▸ Your objective
If a record holds a picture, please leave the picture out and copy the rest of the record exactly.

*** Available records ***

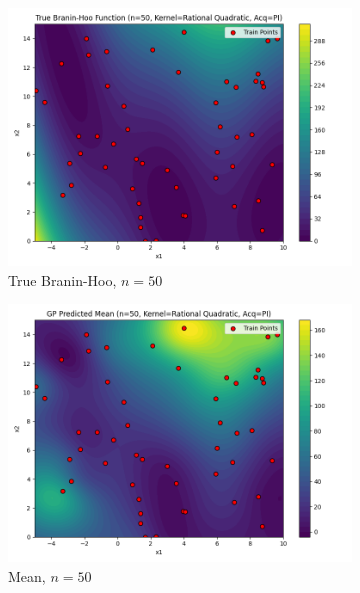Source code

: \documentclass[a4paper,12pt]{article}
\begin{document}
\begin{figure}[H]
\begin{subfigure}{0.3\textwidth}
  \includegraphics[width=\linewidth]{Task-02/images/true_function_rational_quadratic_n50_PI.png}
  \caption{True Branin-Hoo, $n=50$}
\end{subfigure}
\begin{subfigure}{0.3\textwidth}
    \includegraphics[width=\linewidth]{Task-02/images/gp_mean_rational_quadratic_n50_PI.png}
    \caption{Mean, $n=50$}
\end{subfigure}
\begin{subfigure}{0.3\textwidth}

\end{subfigure}
\end{figure}
\end{document}
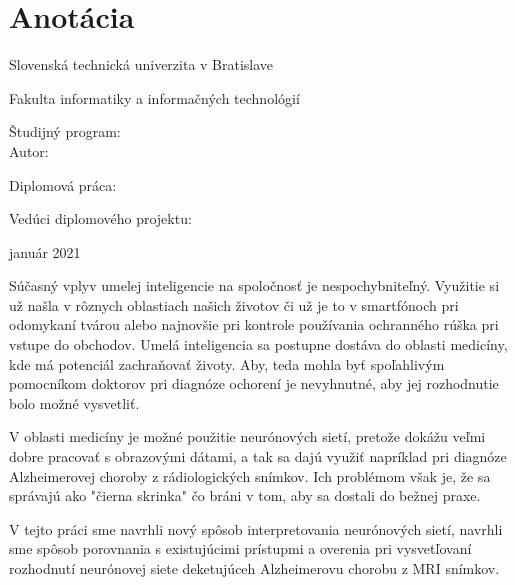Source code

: 
\thispagestyle{empty}
\section*{Anotácia}

\begin{minipage}[t]{1\columnwidth}%
Slovenská technická univerzita v Bratislave

Fakulta informatiky a informačných technológií

Študijný program: \myStudyProgram\\

Autor: \myName

Diplomová práca: \myTitle

Vedúci diplomového projektu: \mySupervisor

január 2021
\end{minipage}

\bigskip{}

Súčasný vplyv umelej inteligencie na spoločnosť je nespochybniteľný. Využitie si už našla v rôznych oblastiach našich životov či už je to v smartfónoch pri odomykaní tvárou alebo najnovšie pri kontrole používania ochranného rúška pri vstupe do obchodov. Umelá inteligencia sa postupne dostáva do oblasti medicíny, kde má potenciál zachraňovať životy. Aby, teda mohla byť spoľahlivým pomocníkom doktorov pri diagnóze ochorení je nevyhnutné, aby jej rozhodnutie bolo možné vysvetliť. 

V oblasti medicíny je možné použitie neurónových sietí, pretože dokážu veľmi dobre pracovať s obrazovými dátami, a tak sa dajú využiť napríklad pri diagnóze Alzheimerovej choroby z rádiologických snímkov. Ich problémom však je, že sa správajú ako "čierna skrinka" čo bráni v tom, aby sa dostali do bežnej praxe.

V tejto práci sme navrhli nový spôsob interpretovania neurónových sietí, navrhli sme spôsob porovnania s existujúcimi prístupmi a overenia pri vysvetľovaní rozhodnutí neurónovej siete deketujúceh Alzheimerovu chorobu z MRI snímkov.

\newpage
\thispagestyle{empty}
\mbox{}
\newpage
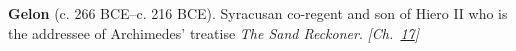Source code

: \textbf{Gelon} (c. 266 BCE–c. 216 BCE). Syracusan co-regent and son of Hiero II who is the addressee of Archimedes' treatise \emph{The Sand Reckoner}. \emph{[Ch.~\hyperref[ch:bignumbers]{17}]}

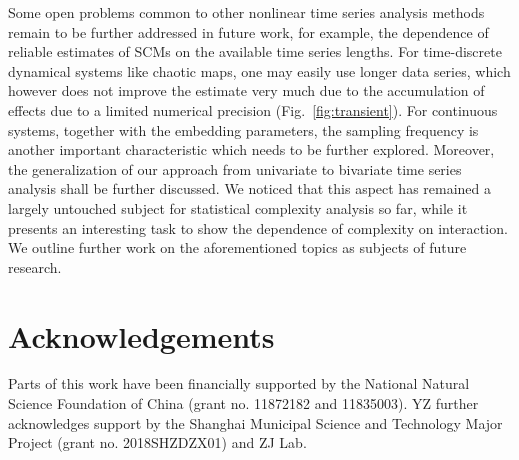 \documentclass[12pt,aip,cha,reprint,nofootinbib]{revtex4-1}
\begin{document}
Some open problems common to other nonlinear time series analysis methods remain to be further addressed in future work, for example, the dependence of reliable estimates of SCMs on the available time series lengths. For time-discrete dynamical systems like chaotic maps, one may easily use longer data series, which however does not improve the estimate very much due to the accumulation of effects due to a limited numerical precision (Fig.~\ref{fig:transient}). For continuous systems, together with the embedding parameters, the sampling frequency is another important characteristic which needs to be further explored. Moreover, the generalization of our approach from univariate to bivariate time series analysis shall be further discussed. We noticed that this aspect has remained a largely untouched subject for statistical complexity analysis so far, while it presents an interesting task to show the dependence of complexity on interaction. 
We outline further work on the aforementioned topics as subjects of future research.

\section*{Acknowledgements}
Parts of this work have been financially supported by the National Natural Science Foundation of China (grant no. 11872182 and 11835003). YZ further acknowledges support by the Shanghai Municipal Science and Technology Major Project (grant no. 2018SHZDZX01) and ZJ Lab. 



\end{document}
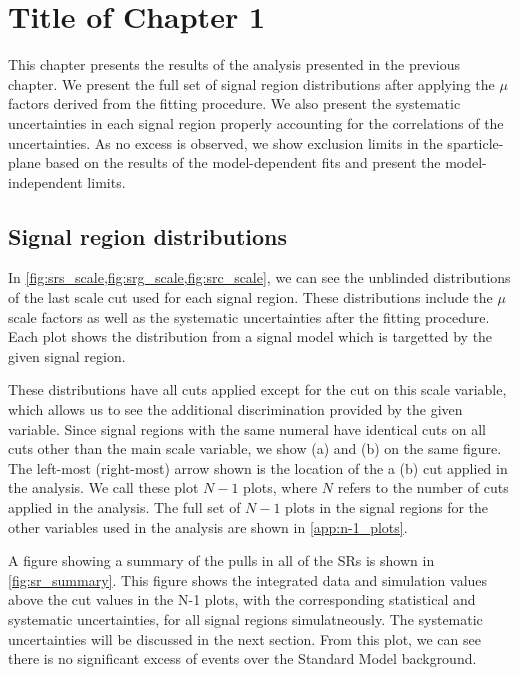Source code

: 

\chapter[Results][Top of Page Title]{Title of Chapter 1}

This chapter presents the results of the analysis presented in the previous chapter.
We present the full set of signal region distributions after applying the $\mu$ factors derived from the fitting procedure.
We also present the systematic uncertainties in each signal region properly accounting for the correlations of the uncertainties.
As no excess is observed, we show exclusion limits in the sparticle-\lsp plane based on the results of the model-dependent fits and present the model-independent limits.

\section{Signal region distributions}

In \ref{fig:srs_scale,fig:srg_scale,fig:src_scale}, we can see the unblinded distributions of the last scale cut used for each signal region.
These distributions include the $\mu$ scale factors as well as the systematic uncertainties after the fitting procedure.
Each plot shows the distribution from a signal model which is targetted by the given signal region.

These distributions have all cuts applied except for the cut on this scale variable, which allows us to see the additional discrimination provided by the given variable.
Since signal regions with the same numeral have identical cuts on all cuts other than the main scale variable, we show (a) and (b) on the same figure.
The left-most (right-most) arrow shown is the location of the a (b) cut applied in the analysis.
We call these plot \textit{$N-1$} plots, where $N$ refers to the number of cuts applied in the analysis.
The full set of $N-1$ plots in the signal regions for the other variables used in the analysis are shown in \ref{app:n-1_plots}.

A figure showing a summary of the pulls in all of the SRs is shown in \ref{fig:sr_summary}.
This figure shows the integrated data and simulation values above the cut values in the N-1 plots, with the corresponding statistical and systematic uncertainties, for all signal regions simulatneously.
The systematic uncertainties will be discussed in the next section.
From this plot, we can see there is no significant excess of events over the Standard Model background.

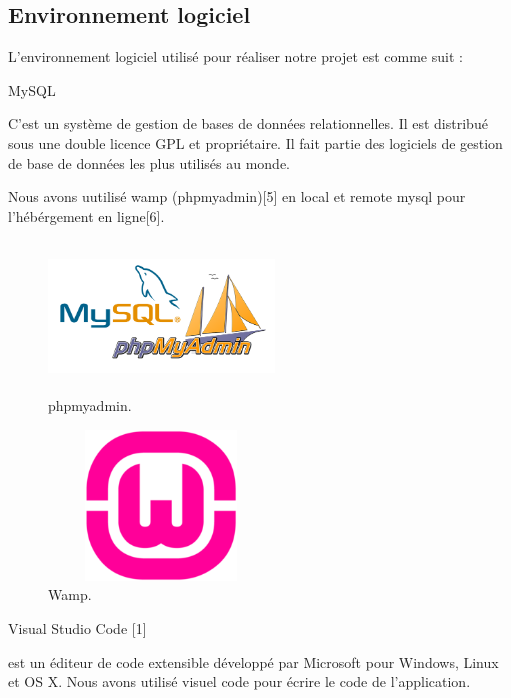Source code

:   \subsection{Environnement logiciel}


L'environnement logiciel utilis\'{e} pour r\'{e}aliser notre projet est comme suit : \newline


\textbullet{} MySQL

C'est un syst\`{e}me de gestion de bases de données relationnelles. Il est distribu\'{e}
sous une double licence GPL et propri\'{e}taire. Il fait partie des logiciels de gestion
de base de donn\'{e}es les plus utilis\'{e}s au monde.

Nous avons uutilis\'{e} wamp (phpmyadmin)[5]  en local et remote mysql pour l'h\'{e}b\'{e}rgement en ligne[6]. \newline



\FloatBarrier
\begin{figure}[H]
\center
\includegraphics[width=6cm,height=4cm]{./figures/teklogos/phpmyadmin.png}
\caption{phpmyadmin.}
\end{figure}
\FloatBarrier

\FloatBarrier
\begin{figure}[H]
\center
\includegraphics[width=6cm,height=4cm]{./figures/teklogos/wamp.png}
\caption{Wamp.}
\end{figure}
\FloatBarrier


\textbullet{} Visual Studio Code  [1]

est un \'{e}diteur de code extensible d\'{e}velopp\'{e} par Microsoft pour Windows,
Linux et OS X.
Nous avons utilis\'{e} visuel code pour \'{e}crire le code de l'application. \newline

*** End of Available records ***

▸ Answer box
Source code

: \documentclass[a4paper,12pt]{article}
\begin{document}
\begin{figure}[H]
\begin{subfigure}{0.3\textwidth}
  \includegraphics[width=\linewidth]{Task-02/images/true_function_rational_quadratic_n50_PI.png}
  \caption{True Branin-Hoo, $n=50$}
\end{subfigure}
\begin{subfigure}{0.3\textwidth}
    \includegraphics[width=\linewidth]{Task-02/images/gp_mean_rational_quadratic_n50_PI.png}
    \caption{Mean, $n=50$}
\end{subfigure}
\begin{subfigure}{0.3\textwidth}

\end{subfigure}
\end{figure}
\end{document}
Source code

: 
\thispagestyle{empty}
\section*{Anotácia}

\begin{minipage}[t]{1\columnwidth}%
Slovenská technická univerzita v Bratislave

Fakulta informatiky a informačných technológií

Študijný program: \myStudyProgram\\

Autor: \myName

Diplomová práca: \myTitle

Vedúci diplomového projektu: \mySupervisor

január 2021
\end{minipage}

\bigskip{}

Súčasný vplyv umelej inteligencie na spoločnosť je nespochybniteľný. Využitie si už našla v rôznych oblastiach našich životov či už je to v smartfónoch pri odomykaní tvárou alebo najnovšie pri kontrole používania ochranného rúška pri vstupe do obchodov. Umelá inteligencia sa postupne dostáva do oblasti medicíny, kde má potenciál zachraňovať životy. Aby, teda mohla byť spoľahlivým pomocníkom doktorov pri diagnóze ochorení je nevyhnutné, aby jej rozhodnutie bolo možné vysvetliť. 

V oblasti medicíny je možné použitie neurónových sietí, pretože dokážu veľmi dobre pracovať s obrazovými dátami, a tak sa dajú využiť napríklad pri diagnóze Alzheimerovej choroby z rádiologických snímkov. Ich problémom však je, že sa správajú ako "čierna skrinka" čo bráni v tom, aby sa dostali do bežnej praxe.

V tejto práci sme navrhli nový spôsob interpretovania neurónových sietí, navrhli sme spôsob porovnania s existujúcimi prístupmi a overenia pri vysvetľovaní rozhodnutí neurónovej siete deketujúceh Alzheimerovu chorobu z MRI snímkov.

\newpage
\thispagestyle{empty}
\mbox{}
\newpage
Source code

: \textbf{Gelon} (c. 266 BCE–c. 216 BCE). Syracusan co-regent and son of Hiero II who is the addressee of Archimedes' treatise \emph{The Sand Reckoner}. \emph{[Ch.~\hyperref[ch:bignumbers]{17}]}

 \documentclass[12pt,aip,cha,reprint,nofootinbib]{revtex4-1}
\begin{document}
Some open problems common to other nonlinear time series analysis methods remain to be further addressed in future work, for example, the dependence of reliable estimates of SCMs on the available time series lengths. For time-discrete dynamical systems like chaotic maps, one may easily use longer data series, which however does not improve the estimate very much due to the accumulation of effects due to a limited numerical precision (Fig.~\ref{fig:transient}). For continuous systems, together with the embedding parameters, the sampling frequency is another important characteristic which needs to be further explored. Moreover, the generalization of our approach from univariate to bivariate time series analysis shall be further discussed. We noticed that this aspect has remained a largely untouched subject for statistical complexity analysis so far, while it presents an interesting task to show the dependence of complexity on interaction. 
We outline further work on the aforementioned topics as subjects of future research.

\section*{Acknowledgements}
Parts of this work have been financially supported by the National Natural Science Foundation of China (grant no. 11872182 and 11835003). YZ further acknowledges support by the Shanghai Municipal Science and Technology Major Project (grant no. 2018SHZDZX01) and ZJ Lab. 



\end{document}
Source code

: 

\chapter[Results][Top of Page Title]{Title of Chapter 1}

This chapter presents the results of the analysis presented in the previous chapter.
We present the full set of signal region distributions after applying the $\mu$ factors derived from the fitting procedure.
We also present the systematic uncertainties in each signal region properly accounting for the correlations of the uncertainties.
As no excess is observed, we show exclusion limits in the sparticle-\lsp plane based on the results of the model-dependent fits and present the model-independent limits.

\section{Signal region distributions}

In \ref{fig:srs_scale,fig:srg_scale,fig:src_scale}, we can see the unblinded distributions of the last scale cut used for each signal region.
These distributions include the $\mu$ scale factors as well as the systematic uncertainties after the fitting procedure.
Each plot shows the distribution from a signal model which is targetted by the given signal region.

These distributions have all cuts applied except for the cut on this scale variable, which allows us to see the additional discrimination provided by the given variable.
Since signal regions with the same numeral have identical cuts on all cuts other than the main scale variable, we show (a) and (b) on the same figure.
The left-most (right-most) arrow shown is the location of the a (b) cut applied in the analysis.
We call these plot \textit{$N-1$} plots, where $N$ refers to the number of cuts applied in the analysis.
The full set of $N-1$ plots in the signal regions for the other variables used in the analysis are shown in \ref{app:n-1_plots}.

A figure showing a summary of the pulls in all of the SRs is shown in \ref{fig:sr_summary}.
This figure shows the integrated data and simulation values above the cut values in the N-1 plots, with the corresponding statistical and systematic uncertainties, for all signal regions simulatneously.
The systematic uncertainties will be discussed in the next section.
From this plot, we can see there is no significant excess of events over the Standard Model background.

Source code

:   \subsection{Environnement logiciel}


L'environnement logiciel utilis\'{e} pour r\'{e}aliser notre projet est comme suit : \newline


\textbullet{} MySQL

C'est un syst\`{e}me de gestion de bases de données relationnelles. Il est distribu\'{e}
sous une double licence GPL et propri\'{e}taire. Il fait partie des logiciels de gestion
de base de donn\'{e}es les plus utilis\'{e}s au monde.

Nous avons uutilis\'{e} wamp (phpmyadmin)[5]  en local et remote mysql pour l'h\'{e}b\'{e}rgement en ligne[6]. \newline



\FloatBarrier
\begin{figure}[H]
\center
\includegraphics[width=6cm,height=4cm]{./figures/teklogos/phpmyadmin.png}
\caption{phpmyadmin.}
\end{figure}
\FloatBarrier

\FloatBarrier
\begin{figure}[H]
\center
\includegraphics[width=6cm,height=4cm]{./figures/teklogos/wamp.png}
\caption{Wamp.}
\end{figure}
\FloatBarrier


\textbullet{} Visual Studio Code  [1]

est un \'{e}diteur de code extensible d\'{e}velopp\'{e} par Microsoft pour Windows,
Linux et OS X.
Nous avons utilis\'{e} visuel code pour \'{e}crire le code de l'application. \newline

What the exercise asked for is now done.